ASSIGNMENT: Would you write out every entry exactly, but without the pictures?

DATA SHOWN:
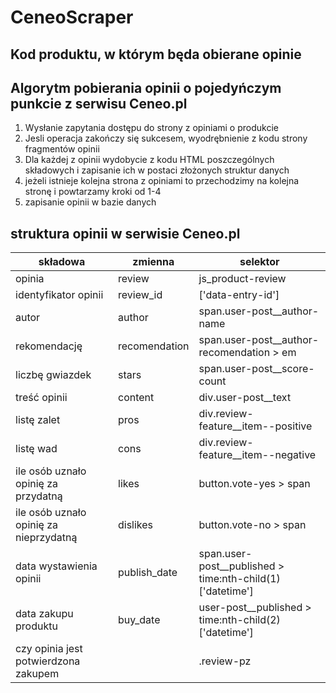 # CeneoScraper

## Kod produktu, w którym będa obierane opinie

## Algorytm pobierania opinii o pojedyńczym punkcie z serwisu Ceneo.pl
1. Wysłanie zapytania dostępu do strony z opiniami o produkcie
2. Jesli operacja zakończy się sukcesem, wyodrębnienie z kodu strony fragmentów opinii 
3. Dla każdej z opinii wydobycie z kodu HTML poszczególnych składowych i zapisanie ich w postaci złożonych struktur danych 
4. jeżeli istnieje kolejna strona z opiniami to przechodzimy na kolejna stronę i powtarzamy kroki od 1-4
5. zapisanie opinii w bazie danych

## struktura opinii w serwisie Ceneo.pl
|składowa|zmienna|selektor|
|--------|-------|--------|
|opinia|review|js_product-review|
|identyfikator opinii|review_id|['data-entry-id']|
|autor|author|span.user-post__author-name|
|rekomendację|recomendation|span.user-post__author-recomendation > em|
|liczbę gwiazdek|stars|span.user-post__score-count|
|treść opinii|content|div.user-post__text|
|listę zalet|pros|div.review-feature__item--positive|
|listę wad|cons|div.review-feature__item--negative|
|ile osób uznało opinię za przydatną|likes|button.vote-yes > span|
|ile osób uznało opinię za nieprzydatną|dislikes|button.vote-no > span|
|data wystawienia opinii|publish_date|span.user-post__published > time:nth-child(1)['datetime']|
|data zakupu produktu|buy_date|user-post__published > time:nth-child(2)['datetime']|
|czy opinia jest potwierdzona zakupem||.review-pz|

ANSWER AREA:
 # CeneoScraper

## Kod produktu, w którym będa obierane opinie

## Algorytm pobierania opinii o pojedyńczym punkcie z serwisu Ceneo.pl
1. Wysłanie zapytania dostępu do strony z opiniami o produkcie
2. Jesli operacja zakończy się sukcesem, wyodrębnienie z kodu strony fragmentów opinii 
3. Dla każdej z opinii wydobycie z kodu HTML poszczególnych składowych i zapisanie ich w postaci złożonych struktur danych 
4. jeżeli istnieje kolejna strona z opiniami to przechodzimy na kolejna stronę i powtarzamy kroki od 1-4
5. zapisanie opinii w bazie danych

## struktura opinii w serwisie Ceneo.pl
|składowa|zmienna|selektor|
|--------|-------|--------|
|opinia|review|js_product-review|
|identyfikator opinii|review_id|['data-entry-id']|
|autor|author|span.user-post__author-name|
|rekomendację|recomendation|span.user-post__author-recomendation > em|
|liczbę gwiazdek|stars|span.user-post__score-count|
|treść opinii|content|div.user-post__text|
|listę zalet|pros|div.review-feature__item--positive|
|listę wad|cons|div.review-feature__item--negative|
|ile osób uznało opinię za przydatną|likes|button.vote-yes > span|
|ile osób uznało opinię za nieprzydatną|dislikes|button.vote-no > span|
|data wystawienia opinii|publish_date|span.user-post__published > time:nth-child(1)['datetime']|
|data zakupu produktu|buy_date|user-post__published > time:nth-child(2)['datetime']|
|czy opinia jest potwierdzona zakupem||.review-pz|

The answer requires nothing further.